Collection entries:
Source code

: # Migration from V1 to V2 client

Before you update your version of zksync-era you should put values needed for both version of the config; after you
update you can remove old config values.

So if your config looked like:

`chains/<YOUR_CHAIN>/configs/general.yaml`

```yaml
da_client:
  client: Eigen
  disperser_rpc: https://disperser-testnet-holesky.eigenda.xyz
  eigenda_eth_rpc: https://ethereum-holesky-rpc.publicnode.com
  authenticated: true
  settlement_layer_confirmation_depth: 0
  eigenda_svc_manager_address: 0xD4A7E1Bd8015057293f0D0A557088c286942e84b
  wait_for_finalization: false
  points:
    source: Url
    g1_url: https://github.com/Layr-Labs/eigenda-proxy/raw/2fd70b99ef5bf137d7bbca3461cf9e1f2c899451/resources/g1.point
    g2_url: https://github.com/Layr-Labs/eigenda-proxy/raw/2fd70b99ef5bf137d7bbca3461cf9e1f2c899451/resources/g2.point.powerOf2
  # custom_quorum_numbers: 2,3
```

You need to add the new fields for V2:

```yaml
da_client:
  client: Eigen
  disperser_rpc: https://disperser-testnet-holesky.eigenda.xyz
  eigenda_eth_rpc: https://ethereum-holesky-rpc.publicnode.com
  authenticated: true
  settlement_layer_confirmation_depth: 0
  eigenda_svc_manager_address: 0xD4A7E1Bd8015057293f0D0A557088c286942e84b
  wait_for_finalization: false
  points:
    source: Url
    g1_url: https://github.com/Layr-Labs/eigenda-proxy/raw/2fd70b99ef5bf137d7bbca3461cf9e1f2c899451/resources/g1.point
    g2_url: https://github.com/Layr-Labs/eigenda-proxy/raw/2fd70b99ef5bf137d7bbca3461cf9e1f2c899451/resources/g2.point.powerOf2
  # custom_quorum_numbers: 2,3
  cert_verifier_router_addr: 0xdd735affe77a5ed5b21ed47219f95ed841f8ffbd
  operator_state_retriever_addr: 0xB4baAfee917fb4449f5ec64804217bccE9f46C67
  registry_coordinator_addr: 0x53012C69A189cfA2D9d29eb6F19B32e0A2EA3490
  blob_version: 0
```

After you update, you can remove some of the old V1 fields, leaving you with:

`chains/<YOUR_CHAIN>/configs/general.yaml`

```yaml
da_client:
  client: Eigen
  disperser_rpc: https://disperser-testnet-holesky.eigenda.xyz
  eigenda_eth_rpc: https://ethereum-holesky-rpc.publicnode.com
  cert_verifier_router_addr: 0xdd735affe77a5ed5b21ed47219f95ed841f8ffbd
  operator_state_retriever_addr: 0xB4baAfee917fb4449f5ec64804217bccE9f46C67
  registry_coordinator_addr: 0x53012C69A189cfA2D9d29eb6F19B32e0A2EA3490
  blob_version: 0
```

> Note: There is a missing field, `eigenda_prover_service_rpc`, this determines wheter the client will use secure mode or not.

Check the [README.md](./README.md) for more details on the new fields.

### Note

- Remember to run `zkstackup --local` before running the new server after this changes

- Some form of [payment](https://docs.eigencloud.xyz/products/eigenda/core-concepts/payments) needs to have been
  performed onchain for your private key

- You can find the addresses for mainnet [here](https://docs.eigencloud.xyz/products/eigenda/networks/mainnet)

ASSIGNED TASK: The records above are to be transcribed exactly and completely.

OUTPUT FOR THIS TASK:
Source code

: # Migration from V1 to V2 client

Before you update your version of zksync-era you should put values needed for both version of the config; after you
update you can remove old config values.

So if your config looked like:

`chains/<YOUR_CHAIN>/configs/general.yaml`

```yaml
da_client:
  client: Eigen
  disperser_rpc: https://disperser-testnet-holesky.eigenda.xyz
  eigenda_eth_rpc: https://ethereum-holesky-rpc.publicnode.com
  authenticated: true
  settlement_layer_confirmation_depth: 0
  eigenda_svc_manager_address: 0xD4A7E1Bd8015057293f0D0A557088c286942e84b
  wait_for_finalization: false
  points:
    source: Url
    g1_url: https://github.com/Layr-Labs/eigenda-proxy/raw/2fd70b99ef5bf137d7bbca3461cf9e1f2c899451/resources/g1.point
    g2_url: https://github.com/Layr-Labs/eigenda-proxy/raw/2fd70b99ef5bf137d7bbca3461cf9e1f2c899451/resources/g2.point.powerOf2
  # custom_quorum_numbers: 2,3
```

You need to add the new fields for V2:

```yaml
da_client:
  client: Eigen
  disperser_rpc: https://disperser-testnet-holesky.eigenda.xyz
  eigenda_eth_rpc: https://ethereum-holesky-rpc.publicnode.com
  authenticated: true
  settlement_layer_confirmation_depth: 0
  eigenda_svc_manager_address: 0xD4A7E1Bd8015057293f0D0A557088c286942e84b
  wait_for_finalization: false
  points:
    source: Url
    g1_url: https://github.com/Layr-Labs/eigenda-proxy/raw/2fd70b99ef5bf137d7bbca3461cf9e1f2c899451/resources/g1.point
    g2_url: https://github.com/Layr-Labs/eigenda-proxy/raw/2fd70b99ef5bf137d7bbca3461cf9e1f2c899451/resources/g2.point.powerOf2
  # custom_quorum_numbers: 2,3
  cert_verifier_router_addr: 0xdd735affe77a5ed5b21ed47219f95ed841f8ffbd
  operator_state_retriever_addr: 0xB4baAfee917fb4449f5ec64804217bccE9f46C67
  registry_coordinator_addr: 0x53012C69A189cfA2D9d29eb6F19B32e0A2EA3490
  blob_version: 0
```

After you update, you can remove some of the old V1 fields, leaving you with:

`chains/<YOUR_CHAIN>/configs/general.yaml`

```yaml
da_client:
  client: Eigen
  disperser_rpc: https://disperser-testnet-holesky.eigenda.xyz
  eigenda_eth_rpc: https://ethereum-holesky-rpc.publicnode.com
  cert_verifier_router_addr: 0xdd735affe77a5ed5b21ed47219f95ed841f8ffbd
  operator_state_retriever_addr: 0xB4baAfee917fb4449f5ec64804217bccE9f46C67
  registry_coordinator_addr: 0x53012C69A189cfA2D9d29eb6F19B32e0A2EA3490
  blob_version: 0
```

> Note: There is a missing field, `eigenda_prover_service_rpc`, this determines wheter the client will use secure mode or not.

Check the [README.md](./README.md) for more details on the new fields.

### Note

- Remember to run `zkstackup --local` before running the new server after this changes

- Some form of [payment](https://docs.eigencloud.xyz/products/eigenda/core-concepts/payments) needs to have been
  performed onchain for your private key

- You can find the addresses for mainnet [here](https://docs.eigencloud.xyz/products/eigenda/networks/mainnet)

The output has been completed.